(Stored data)
========================

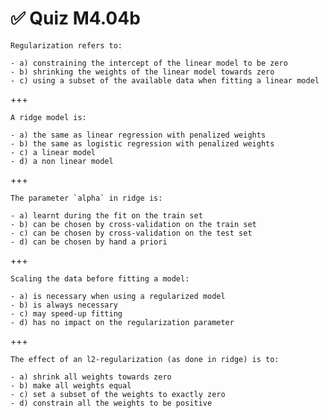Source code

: # ✅ Quiz M4.04b

```{admonition} Question
Regularization refers to:

- a) constraining the intercept of the linear model to be zero
- b) shrinking the weights of the linear model towards zero
- c) using a subset of the available data when fitting a linear model
```

+++

```{admonition} Question
A ridge model is:

- a) the same as linear regression with penalized weights
- b) the same as logistic regression with penalized weights
- c) a linear model
- d) a non linear model
```

+++

```{admonition} Question
The parameter `alpha` in ridge is:

- a) learnt during the fit on the train set
- b) can be chosen by cross-validation on the train set
- c) can be chosen by cross-validation on the test set
- d) can be chosen by hand a priori
```

+++

```{admonition} Question
Scaling the data before fitting a model:

- a) is necessary when using a regularized model
- b) is always necessary
- c) may speed-up fitting
- d) has no impact on the regularization parameter
```

+++

```{admonition} Question
The effect of an l2-regularization (as done in ridge) is to:

- a) shrink all weights towards zero
- b) make all weights equal
- c) set a subset of the weights to exactly zero
- d) constrain all the weights to be positive
```
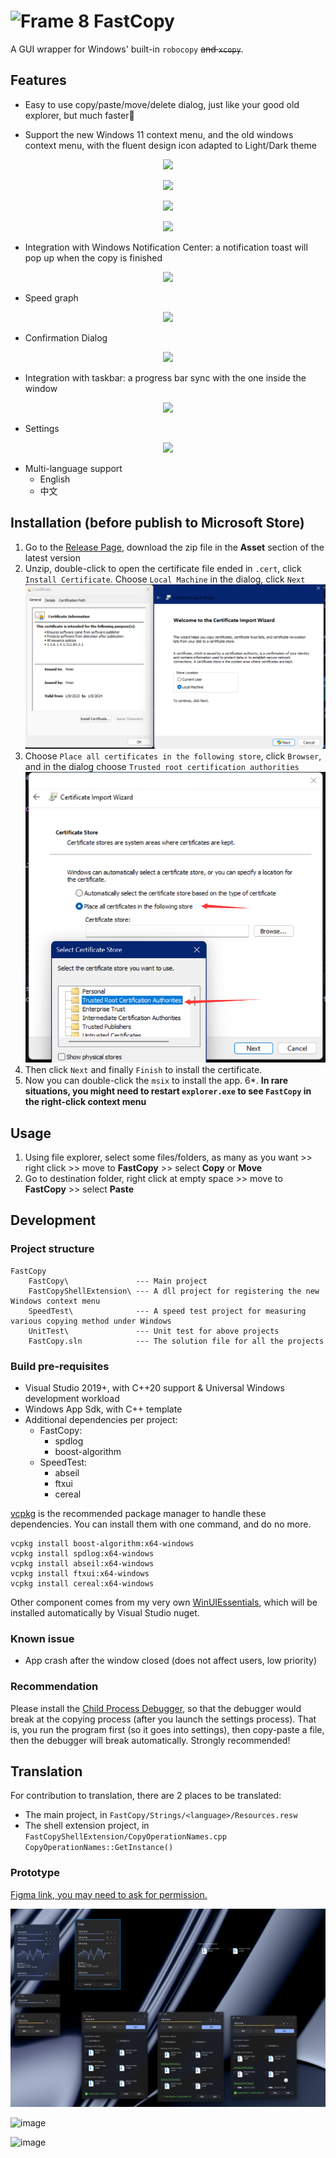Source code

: #  ![Frame 8](https://user-images.githubusercontent.com/6630660/212826788-9eeab669-783c-472b-98ed-ee049984cc19.png) FastCopy

A GUI wrapper for Windows' built-in `robocopy` ~~and `xcopy`~~.

## Features
- Easy to use copy/paste/move/delete dialog, just like your good old explorer, but much faster🚀

- Support the new Windows 11 context menu, and the old windows context menu, with the fluent design icon adapted to Light/Dark theme

<p align="center">
    <image src="Screenshots/NewMenuCopy_Dark.png">
</p>

<p align="center">
    <image src="Screenshots/NewMenuCopy_Light.png">
</p>

<p align="center">
    <image src="Screenshots/NewMenuPaste_Dark.png">
</p>

<p align="center">
    <image src="Screenshots/OldMenuCopy_Dark.png">
</p>


- Integration with Windows Notification Center: a notification toast will pop up when the copy is finished

<p align="center">
    <image src="Screenshots/notification.png">
</p>

- Speed graph

<p align="center">
    <image src="Screenshots/speed-graph.png">
</p>

- Confirmation Dialog
<p align="center">
    <image src="Screenshots/confirmation-dialog.png">
</p>

- Integration with taskbar: a progress bar sync with the one inside the window

<p align="center">
    <image src="Screenshots/taskbar-icon.png">
</p>

- Settings

<p align="center">
    <image src="Screenshots/settings.png">
</p>

- Multi-language support
  + English
  + 中文

## Installation (before publish to Microsoft Store)
1. Go to the [Release Page](https://github.com/HO-COOH/FastCopy/releases), download the zip file in the **Asset** section of the latest version
2. Unzip, double-click to open the certificate file ended in `.cert`, click `Install Certificate`. Choose `Local Machine` in the dialog, click `Next`
  ![](Screenshots/open_cert.png)
3. Choose `Place all certificates in the following store`, click `Browser`, and in the dialog choose `Trusted root certification authorities`
![](Screenshots/install-cert.png)
4. Then click `Next` and finally `Finish` to install the certificate.
5. Now you can double-click the `msix` to install the app.
6*. **In rare situations, you might need to restart `explorer.exe` to see `FastCopy` in the right-click context menu**

## Usage
1. Using file explorer, select some files/folders, as many as you want >> right click >> move to **FastCopy** >> select **Copy** or **Move**
2. Go to destination folder, right click at empty space >> move to **FastCopy** >> select **Paste**



## Development
### Project structure
```
FastCopy
    FastCopy\               --- Main project
    FastCopyShellExtension\ --- A dll project for registering the new Windows context menu
    SpeedTest\              --- A speed test project for measuring various copying method under Windows
    UnitTest\               --- Unit test for above projects
    FastCopy.sln            --- The solution file for all the projects
```
### Build pre-requisites
- Visual Studio 2019+, with C++20 support & Universal Windows development workload
- Windows App Sdk, with C++ template
- Additional dependencies per project:
  + FastCopy:
    - spdlog
    - boost-algorithm
  + SpeedTest:
    - abseil
    - ftxui
    - cereal

[vcpkg](https://vcpkg.io/en/) is the recommended package manager to handle these dependencies. 
You can install them with one command, and do no more.
```
vcpkg install boost-algorithm:x64-windows
vcpkg install spdlog:x64-windows
vcpkg install abseil:x64-windows
vcpkg install ftxui:x64-windows
vcpkg install cereal:x64-windows
``` 

Other component comes from my very own [WinUIEssentials](https://github.com/HO-COOH/WinUIEssentials), which will be installed automatically by Visual Studio nuget.

### Known issue
- App crash after the window closed (does not affect users, low priority)

### Recommendation
Please install the [Child Process Debugger](https://marketplace.visualstudio.com/items?itemName=vsdbgplat.MicrosoftChildProcessDebuggingPowerTool2022), so that the debugger would break at the copying process (after you launch the settings process). 
That is, you run the program first (so it goes into settings), then copy-paste a file, then the debugger will break automatically. 
Strongly recommended! 

## Translation
For contribution to translation, there are 2 places to be translated:
- The main project, in `FastCopy/Strings/<language>/Resources.resw`
- The shell extension project, in `FastCopyShellExtension/CopyOperationNames.cpp CopyOperationNames::GetInstance()`


### Prototype
[Figma link, you may need to ask for permission.](https://www.figma.com/file/e5hUvDWKO8gZiKXruuNSvL/Xcopy?type=design&node-id=217-31199&t=cKY9TdBJXXi7QdFL-0)

![](Screenshots/figma.png)

![image](https://user-images.githubusercontent.com/6630660/212826364-28155c87-c809-4ab8-b203-c8438fa64749.png)

![image](https://user-images.githubusercontent.com/6630660/212826583-75744773-2f10-45a7-8e5d-281ab1f9eee3.png)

========================

What you will do: The pictures should be dropped, and every line above should be set down again exactly.

Your response:
Source code

: # ✅ Quiz M4.04b

```{admonition} Question
Regularization refers to:

- a) constraining the intercept of the linear model to be zero
- b) shrinking the weights of the linear model towards zero
- c) using a subset of the available data when fitting a linear model
```

+++

```{admonition} Question
A ridge model is:

- a) the same as linear regression with penalized weights
- b) the same as logistic regression with penalized weights
- c) a linear model
- d) a non linear model
```

+++

```{admonition} Question
The parameter `alpha` in ridge is:

- a) learnt during the fit on the train set
- b) can be chosen by cross-validation on the train set
- c) can be chosen by cross-validation on the test set
- d) can be chosen by hand a priori
```

+++

```{admonition} Question
Scaling the data before fitting a model:

- a) is necessary when using a regularized model
- b) is always necessary
- c) may speed-up fitting
- d) has no impact on the regularization parameter
```

+++

```{admonition} Question
The effect of an l2-regularization (as done in ridge) is to:

- a) shrink all weights towards zero
- b) make all weights equal
- c) set a subset of the weights to exactly zero
- d) constrain all the weights to be positive
```
Source code

: #  ![Frame 8](https://user-images.githubusercontent.com/6630660/212826788-9eeab669-783c-472b-98ed-ee049984cc19.png) FastCopy

A GUI wrapper for Windows' built-in `robocopy` ~~and `xcopy`~~.

## Features
- Easy to use copy/paste/move/delete dialog, just like your good old explorer, but much faster🚀

- Support the new Windows 11 context menu, and the old windows context menu, with the fluent design icon adapted to Light/Dark theme

<p align="center">
    <image src="Screenshots/NewMenuCopy_Dark.png">
</p>

<p align="center">
    <image src="Screenshots/NewMenuCopy_Light.png">
</p>

<p align="center">
    <image src="Screenshots/NewMenuPaste_Dark.png">
</p>

<p align="center">
    <image src="Screenshots/OldMenuCopy_Dark.png">
</p>


- Integration with Windows Notification Center: a notification toast will pop up when the copy is finished

<p align="center">
    <image src="Screenshots/notification.png">
</p>

- Speed graph

<p align="center">
    <image src="Screenshots/speed-graph.png">
</p>

- Confirmation Dialog
<p align="center">
    <image src="Screenshots/confirmation-dialog.png">
</p>

- Integration with taskbar: a progress bar sync with the one inside the window

<p align="center">
    <image src="Screenshots/taskbar-icon.png">
</p>

- Settings

<p align="center">
    <image src="Screenshots/settings.png">
</p>

- Multi-language support
  + English
  + 中文

## Installation (before publish to Microsoft Store)
1. Go to the [Release Page](https://github.com/HO-COOH/FastCopy/releases), download the zip file in the **Asset** section of the latest version
2. Unzip, double-click to open the certificate file ended in `.cert`, click `Install Certificate`. Choose `Local Machine` in the dialog, click `Next`
  ![](Screenshots/open_cert.png)
3. Choose `Place all certificates in the following store`, click `Browser`, and in the dialog choose `Trusted root certification authorities`
![](Screenshots/install-cert.png)
4. Then click `Next` and finally `Finish` to install the certificate.
5. Now you can double-click the `msix` to install the app.
6*. **In rare situations, you might need to restart `explorer.exe` to see `FastCopy` in the right-click context menu**

## Usage
1. Using file explorer, select some files/folders, as many as you want >> right click >> move to **FastCopy** >> select **Copy** or **Move**
2. Go to destination folder, right click at empty space >> move to **FastCopy** >> select **Paste**



## Development
### Project structure
```
FastCopy
    FastCopy\               --- Main project
    FastCopyShellExtension\ --- A dll project for registering the new Windows context menu
    SpeedTest\              --- A speed test project for measuring various copying method under Windows
    UnitTest\               --- Unit test for above projects
    FastCopy.sln            --- The solution file for all the projects
```
### Build pre-requisites
- Visual Studio 2019+, with C++20 support & Universal Windows development workload
- Windows App Sdk, with C++ template
- Additional dependencies per project:
  + FastCopy:
    - spdlog
    - boost-algorithm
  + SpeedTest:
    - abseil
    - ftxui
    - cereal

[vcpkg](https://vcpkg.io/en/) is the recommended package manager to handle these dependencies. 
You can install them with one command, and do no more.
```
vcpkg install boost-algorithm:x64-windows
vcpkg install spdlog:x64-windows
vcpkg install abseil:x64-windows
vcpkg install ftxui:x64-windows
vcpkg install cereal:x64-windows
``` 

Other component comes from my very own [WinUIEssentials](https://github.com/HO-COOH/WinUIEssentials), which will be installed automatically by Visual Studio nuget.

### Known issue
- App crash after the window closed (does not affect users, low priority)

### Recommendation
Please install the [Child Process Debugger](https://marketplace.visualstudio.com/items?itemName=vsdbgplat.MicrosoftChildProcessDebuggingPowerTool2022), so that the debugger would break at the copying process (after you launch the settings process). 
That is, you run the program first (so it goes into settings), then copy-paste a file, then the debugger will break automatically. 
Strongly recommended! 

## Translation
For contribution to translation, there are 2 places to be translated:
- The main project, in `FastCopy/Strings/<language>/Resources.resw`
- The shell extension project, in `FastCopyShellExtension/CopyOperationNames.cpp CopyOperationNames::GetInstance()`


### Prototype
[Figma link, you may need to ask for permission.](https://www.figma.com/file/e5hUvDWKO8gZiKXruuNSvL/Xcopy?type=design&node-id=217-31199&t=cKY9TdBJXXi7QdFL-0)

![](Screenshots/figma.png)

![image](https://user-images.githubusercontent.com/6630660/212826364-28155c87-c809-4ab8-b203-c8438fa64749.png)

![image](https://user-images.githubusercontent.com/6630660/212826583-75744773-2f10-45a7-8e5d-281ab1f9eee3.png)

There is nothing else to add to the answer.